On Wed, 29 Sep 2010 14:41:16 +0200
Bas Smeelen <b.smeelen at ose.nl> wrote:

> On 09/29/2010 01:42 PM, Bruce Cran wrote:
> > On Wed, 29 Sep 2010 08:57:09 +0200
> > Bas Smeelen <b.smeelen at ose.nl> wrote:
> >
> >   
> >>  *Cache:* number of clean pages caching data that are available for
> >> immediate reallocation
> >> http://www.freebsd.org/cgi/man.cgi?query=top&sektion=1
> >> <http://www.freebsd.org/cgi/man.cgi?query=top&sektion=1>
> >>     
> > I believe the "Cache" value is almost totally unrelated to the
> > amount of memory used for caching: FreeBSD has a unified buffer
> > cache so any memory is available for use as cache. Unlike Linux,
> > you can't look at the line in 'top' to see how much memory is being
> > used for buffers and cache.
> >
> > You can find more information about the VM architecture at
> > http://www.freebsd.org/doc/en/books/arch-handbook/vm.html .
> >
> >   
> The way I understand it:
> The amount of cached file data pages is included in the Wired value
> The amount of free cache pages that can immediatly can be re-used for
> caching is the Cache value

I don't see why it would be included in wired, and I'm pretty sure
that's wrong. 

The cache queue is a stock of clean pages, it's sort of an intermediate
state between inactive and free. Most memory allocations can be
performed directly from the cache queue, which allows memory to hold
useful data right up to the moment it's reallocated, and it allows
FreeBSD to run with very little free (i.e. wasted) memory.

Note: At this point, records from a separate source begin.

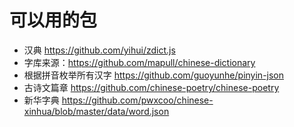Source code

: # 可以用的包

- 汉典 https://github.com/yihui/zdict.js
- 字库来源：https://github.com/mapull/chinese-dictionary
- 根据拼音枚举所有汉字 https://github.com/guoyunhe/pinyin-json
- 古诗文篇章 https://github.com/chinese-poetry/chinese-poetry
- 新华字典 https://github.com/pwxcoo/chinese-xinhua/blob/master/data/word.json
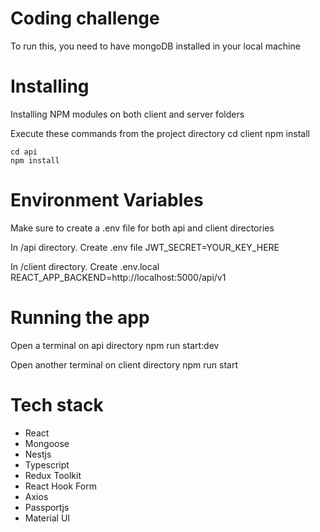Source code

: # Coding challenge  
To run this, you need to have mongoDB installed in your local machine

# Installing
Installing NPM modules on both client and server folders

Execute these commands from the project directory
    cd client 
    npm install


    cd api 
    npm install

# Environment Variables
Make sure to create a .env file for both api and client directories

In /api directory. Create .env file
    JWT_SECRET=YOUR_KEY_HERE

In /client directory. Create .env.local
    REACT_APP_BACKEND=http://localhost:5000/api/v1


# Running the app
Open a terminal on api directory
    npm run start:dev

Open another terminal on client directory
    npm run start

# Tech stack
* React
* Mongoose
* Nestjs
* Typescript
* Redux Toolkit
* React Hook Form
* Axios
* Passportjs
* Material UI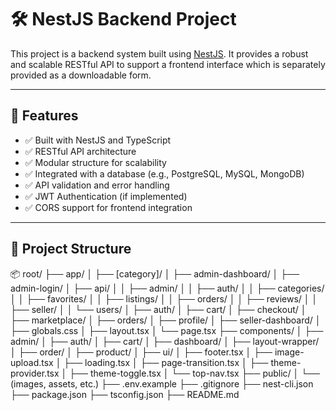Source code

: # 🛠️ NestJS Backend Project

This project is a backend system built using [NestJS](https://nestjs.com/). It provides a robust and scalable RESTful API to support a frontend interface which is separately provided as a downloadable form.

---

## 🚀 Features

- ✅ Built with NestJS and TypeScript
- ✅ RESTful API architecture
- ✅ Modular structure for scalability
- ✅ Integrated with a database (e.g., PostgreSQL, MySQL, MongoDB)
- ✅ API validation and error handling
- ✅ JWT Authentication (if implemented)
- ✅ CORS support for frontend integration

---

## 📁 Project Structure

📦 root/
├── app/
│   ├── [category]/
│   ├── admin-dashboard/
│   ├── admin-login/
│   ├── api/
│   │   ├── admin/
│   │   ├── auth/
│   │   ├── categories/
│   │   ├── favorites/
│   │   ├── listings/
│   │   ├── orders/
│   │   ├── reviews/
│   │   ├── seller/
│   │   └── users/
│   ├── auth/
│   ├── cart/
│   ├── checkout/
│   ├── marketplace/
│   ├── orders/
│   ├── profile/
│   ├── seller-dashboard/
│   ├── globals.css
│   ├── layout.tsx
│   └── page.tsx
├── components/
│   ├── admin/
│   ├── auth/
│   ├── cart/
│   ├── dashboard/
│   ├── layout-wrapper/
│   ├── order/
│   ├── product/
│   ├── ui/
│   ├── footer.tsx
│   ├── image-upload.tsx
│   ├── loading.tsx
│   ├── page-transition.tsx
│   ├── theme-provider.tsx
│   ├── theme-toggle.tsx
│   └── top-nav.tsx
├── public/
│   └── (images, assets, etc.)
├── .env.example
├── .gitignore
├── nest-cli.json
├── package.json
├── tsconfig.json
├── README.md
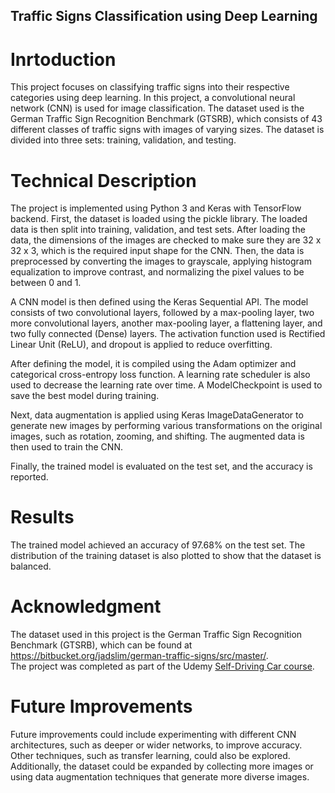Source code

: ## Traffic Signs Classification using Deep Learning

# Inrtoduction
This project focuses on classifying traffic signs into their respective categories using deep learning. In this project, a convolutional neural network (CNN) is used for image classification. The dataset used is the German Traffic Sign Recognition Benchmark (GTSRB), which consists of 43 different classes of traffic signs with images of varying sizes. The dataset is divided into three sets: training, validation, and testing.

# Technical Description
The project is implemented using Python 3 and Keras with TensorFlow backend. First, the dataset is loaded using the pickle library. The loaded data is then split into training, validation, and test sets. After loading the data, the dimensions of the images are checked to make sure they are 32 x 32 x 3, which is the required input shape for the CNN. Then, the data is preprocessed by converting the images to grayscale, applying histogram equalization to improve contrast, and normalizing the pixel values to be between 0 and 1.

A CNN model is then defined using the Keras Sequential API. The model consists of two convolutional layers, followed by a max-pooling layer, two more convolutional layers, another max-pooling layer, a flattening layer, and two fully connected (Dense) layers. The activation function used is Rectified Linear Unit (ReLU), and dropout is applied to reduce overfitting.

After defining the model, it is compiled using the Adam optimizer and categorical cross-entropy loss function. A learning rate scheduler is also used to decrease the learning rate over time. A ModelCheckpoint is used to save the best model during training.

Next, data augmentation is applied using Keras ImageDataGenerator to generate new images by performing various transformations on the original images, such as rotation, zooming, and shifting. The augmented data is then used to train the CNN.

Finally, the trained model is evaluated on the test set, and the accuracy is reported.

# Results
The trained model achieved an accuracy of 97.68% on the test set. The distribution of the training dataset is also plotted to show that the dataset is balanced.

# Acknowledgment
The dataset used in this project is the German Traffic Sign Recognition Benchmark (GTSRB), which can be found at https://bitbucket.org/jadslim/german-traffic-signs/src/master/.  
The project was completed as part of the Udemy [Self-Driving Car course](https://www.udemy.com/course/applied-deep-learningtm-the-complete-self-driving-car-course/).

# Future Improvements
Future improvements could include experimenting with different CNN architectures, such as deeper or wider networks, to improve accuracy. Other techniques, such as transfer learning, could also be explored. Additionally, the dataset could be expanded by collecting more images or using data augmentation techniques that generate more diverse images.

Cache memory is topped-up with memory from the inactive queue in the
background. Likewise inactive memory is topped-up from active memory.
Since that's done on demand the values are virtually meaningless. 


> The Buf value is the numbder of pages used for BIO-level disk caching
> I think that the value of Inactive also includes some kind of
> application data cache

Pretty much anything that isn't permanently wired  can end-up in the
Inactive queue it's a general purpose queue for ageing-out memory.


> So as you also state, unlike linux there is no way of determining the
> amount of memory used for *all caching* with top

FreeBSD sees most memory as a cache of a disk backing-store. So when
you are running a program, it's executing inside a cache of the on-disk
binary and its variables are a cache of the swap backing-store.